1) What inspired you to write this story?

I grew up going to Catholic schools, which gave me a hell of a lot to unpack as an adult. For one, the teachers valued kids who were seen and not heard. And two, shame and guilt were built into the culture. That environment made me feel uncomfortable about expressing myself, in case some lurking authority figure judged me for it. That fear has stuck with me as an adult. But if I want to speak up for myself and what I believe in, I have to push through the fear and do it without shame.

I took this attitude to the extreme in my story, where the Atmos Institute forbids servers from speaking because their voices have power. I wanted to explore how someone like the main character Odelle, who is repressed and obedient, could breakthrough that conditioning and realise the strength of her voice.

2) What do you hope readers take from this story?

It’s hard to speak out against power but it has to be done, especially in this fun political climate. It’s scary to have awkward conversations with your relatives, go out and protest, or contact your representatives. But it’s a fear worth facing.

3) To give other writers hope, would you mind sharing with us how many edits and/or submissions this story has been through?

I wrote five drafts of this story, not counting the detailed outline I wrote before the first draft (I’m a total planner). I sent it to seven other magazines before submitting it to Apparition Lit for its Resistance issue. At that point, I was ready to give up on the story and move on with my life. And maybe drown my sorrows with twelve hot chocolates.

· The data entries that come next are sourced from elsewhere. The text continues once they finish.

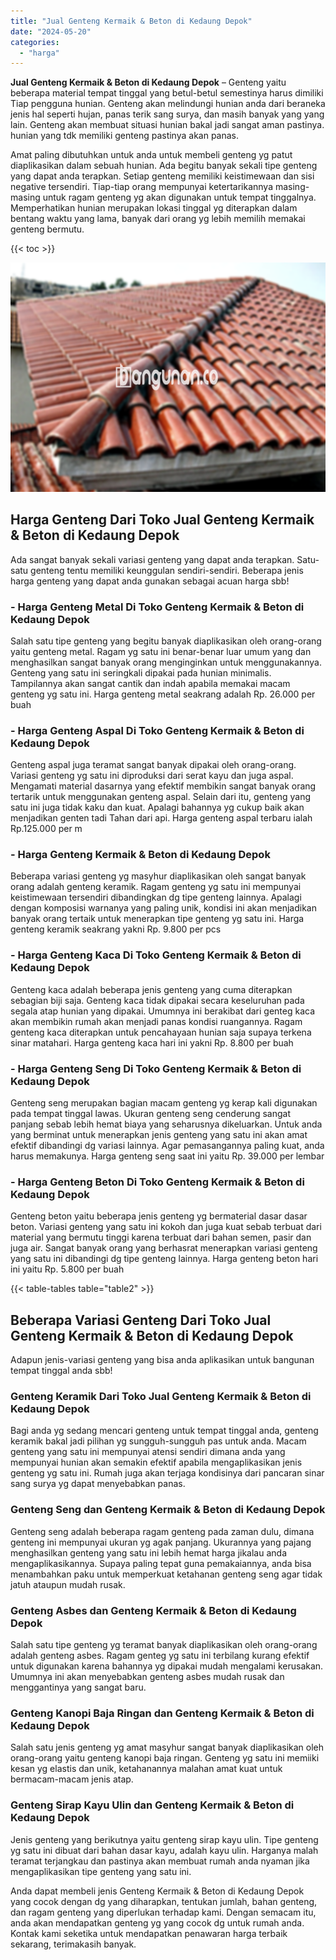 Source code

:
 ```yaml
---
title: "Jual Genteng Kermaik & Beton di Kedaung Depok"
date: "2024-05-20"
categories: 
  - "harga"
---
```


**Jual Genteng Kermaik & Beton di Kedaung Depok** – Genteng yaitu beberapa material tempat tinggal yang betul-betul semestinya harus dimiliki Tiap pengguna hunian. Genteng akan melindungi hunian anda dari beraneka jenis hal seperti hujan, panas terik sang surya, dan masih banyak yang yang lain. Genteng akan membuat situasi hunian bakal jadi sangat aman pastinya. hunian yang tdk memiliki genteng pastinya akan panas.

Amat paling dibutuhkan untuk anda untuk membeli genteng yg patut diaplikasikan dalam sebuah hunian. Ada begitu banyak sekali tipe genteng yang dapat anda terapkan. Setiap genteng memiliki keistimewaan dan sisi negative tersendiri. Tiap-tiap orang mempunyai ketertarikannya masing-masing untuk ragam genteng yg akan digunakan untuk tempat tinggalnya. Memperhatikan hunian merupakan lokasi tinggal yg diterapkan dalam bentang waktu yang lama, banyak dari orang yg lebih memilih memakai genteng bermutu.

{{< toc >}}

![Jual Genteng Kermaik & Beton di Kedaung Depok](/images/genteng-minimalis-murah01.png)

## Harga Genteng Dari Toko Jual Genteng Kermaik & Beton di Kedaung Depok

Ada sangat banyak sekali variasi genteng yang dapat anda terapkan. Satu-satu genteng tentu memiliki keunggulan sendiri-sendiri. Beberapa jenis harga genteng yang dapat anda gunakan sebagai acuan harga sbb!

### \- Harga Genteng Metal Di Toko Genteng Kermaik & Beton di Kedaung Depok

Salah satu tipe genteng yang begitu banyak diaplikasikan oleh orang-orang yaitu genteng metal. Ragam yg satu ini benar-benar luar umum yang dan menghasilkan sangat banyak orang menginginkan untuk menggunakannya. Genteng yang satu ini seringkali dipakai pada hunian minimalis. Tampilannya akan sangat cantik dan indah apabila memakai macam genteng yg satu ini. Harga genteng metal seakrang adalah Rp. 26.000 per buah

### \- Harga Genteng Aspal Di Toko Genteng Kermaik & Beton di Kedaung Depok

Genteng aspal juga teramat sangat banyak dipakai oleh orang-orang. Variasi genteng yg satu ini diproduksi dari serat kayu dan juga aspal. Mengamati material dasarnya yang efektif membikin sangat banyak orang tertarik untuk menggunakan genteng aspal. Selain dari itu, genteng yang satu ini juga tidak kaku dan kuat. Apalagi bahannya yg cukup baik akan menjadikan genten tadi Tahan dari api. Harga genteng aspal terbaru ialah Rp.125.000 per m

### \- Harga Genteng Kermaik & Beton di Kedaung Depok

Beberapa variasi genteng yg masyhur diaplikasikan oleh sangat banyak orang adalah genteng keramik. Ragam genteng yg satu ini mempunyai keistimewaan tersendiri dibandingkan dg tipe genteng lainnya. Apalagi dengan komposisi warnanya yang paling unik, kondisi ini akan menjadikan banyak orang tertaik untuk menerapkan tipe genteng yg satu ini. Harga genteng keramik seakrang yakni Rp. 9.800 per pcs

### \- Harga Genteng Kaca Di Toko Genteng Kermaik & Beton di Kedaung Depok

Genteng kaca adalah beberapa jenis genteng yang cuma diterapkan sebagian biji saja. Genteng kaca tidak dipakai secara keseluruhan pada segala atap hunian yang dipakai. Umumnya ini berakibat dari genteg kaca akan membikin rumah akan menjadi panas kondisi ruangannya. Ragam genteng kaca diterapkan untuk pencahayaan hunian saja supaya terkena sinar matahari. Harga genteng kaca hari ini yakni Rp. 8.800 per buah

### \- Harga Genteng Seng Di Toko Genteng Kermaik & Beton di Kedaung Depok

Genteng seng merupakan bagian macam genteng yg kerap kali digunakan pada tempat tinggal lawas. Ukuran genteng seng cenderung sangat panjang sebab lebih hemat biaya yang seharusnya dikeluarkan. Untuk anda yang berminat untuk menerapkan jenis genteng yang satu ini akan amat efektif dibandingi dg variasi lainnya. Agar pemasangannya paling kuat, anda harus memakunya. Harga genteng seng saat ini yaitu Rp. 39.000 per lembar

### \- Harga Genteng Beton Di Toko Genteng Kermaik & Beton di Kedaung Depok

Genteng beton yaitu beberapa jenis genteng yg bermaterial dasar dasar beton. Variasi genteng yang satu ini kokoh dan juga kuat sebab terbuat dari material yang bermutu tinggi karena terbuat dari bahan semen, pasir dan juga air. Sangat banyak orang yang berhasrat menerapkan variasi genteng yang satu ini dibandingi dg tipe genteng lainnya. Harga genteng beton hari ini yaitu Rp. 5.800 per buah

{{< table-tables table="table2" >}}

## Beberapa Variasi Genteng Dari Toko Jual Genteng Kermaik & Beton di Kedaung Depok

Adapun jenis-variasi genteng yang bisa anda aplikasikan untuk bangunan tempat tinggal anda sbb!

### Genteng Keramik Dari Toko Jual Genteng Kermaik & Beton di Kedaung Depok

Bagi anda yg sedang mencari genteng untuk tempat tinggal anda, genteng keramik bakal jadi pilihan yg sungguh-sungguh pas untuk anda. Macam genteng yang satu ini mempunyai atensi sendiri dimana anda yang mempunyai hunian akan semakin efektif apabila mengaplikasikan jenis genteng yg satu ini. Rumah juga akan terjaga kondisinya dari pancaran sinar sang surya yg dapat menyebabkan panas.

### Genteng Seng dan Genteng Kermaik & Beton di Kedaung Depok

Genteng seng adalah beberapa ragam genteng pada zaman dulu, dimana genteng ini mempunyai ukuran yg agak panjang. Ukurannya yang pajang menghasilkan genteng yang satu ini lebih hemat harga jikalau anda mengaplikasikannya. Supaya paling tepat guna pemakaiannya, anda bisa menambahkan paku untuk memperkuat ketahanan genteng seng agar tidak jatuh ataupun mudah rusak.

### Genteng Asbes dan Genteng Kermaik & Beton di Kedaung Depok

Salah satu tipe genteng yg teramat banyak diaplikasikan oleh orang-orang adalah genteng asbes. Ragam genteg yg satu ini terbilang kurang efektif untuk digunakan karena bahannya yg dipakai mudah mengalami kerusakan. Umumnya ini akan menyebabkan genteng asbes mudah rusak dan menggantinya yang sangat baru.

### Genteng Kanopi Baja Ringan dan Genteng Kermaik & Beton di Kedaung Depok

Salah satu jenis genteng yg amat masyhur sangat banyak diaplikasikan oleh orang-orang yaitu genteng kanopi baja ringan. Genteng yg satu ini memiiki kesan yg elastis dan unik, ketahanannya malahan amat kuat untuk bermacam-macam jenis atap.

### Genteng Sirap Kayu Ulin dan Genteng Kermaik & Beton di Kedaung Depok

Jenis genteng yang berikutnya yaitu genteng sirap kayu ulin. Tipe genteng yg satu ini dibuat dari bahan dasar kayu, adalah kayu ulin. Harganya malah teramat terjangkau dan pastinya akan membuat rumah anda nyaman jika mengaplikasikan tipe genteng yang satu ini.

Anda dapat membeli jenis Genteng Kermaik & Beton di Kedaung Depok yang cocok dengan dg yang diharapkan, tentukan jumlah, bahan genteng, dan ragam genteng yang diperlukan terhadap kami. Dengan semacam itu, anda akan mendapatkan genteng yg yang cocok dg untuk rumah anda. Kontak kami seketika untuk mendapatkan penawaran harga terbaik sekarang, terimakasih banyak.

4) Recommend something! This could be a book, a short story, a video game, a project you’ve heard about, something you’re working on, etc.  Anything that has you excited and that you want people to know about.

I read it in June, but I still want to shout from the rooftops about THE POPPY WAR by R. F. Kuang. That book destroyed me. Such intricate world-building and memorable characters, I already want to reread it. If you want a book to devastate you, give THE POPPY WAR a go.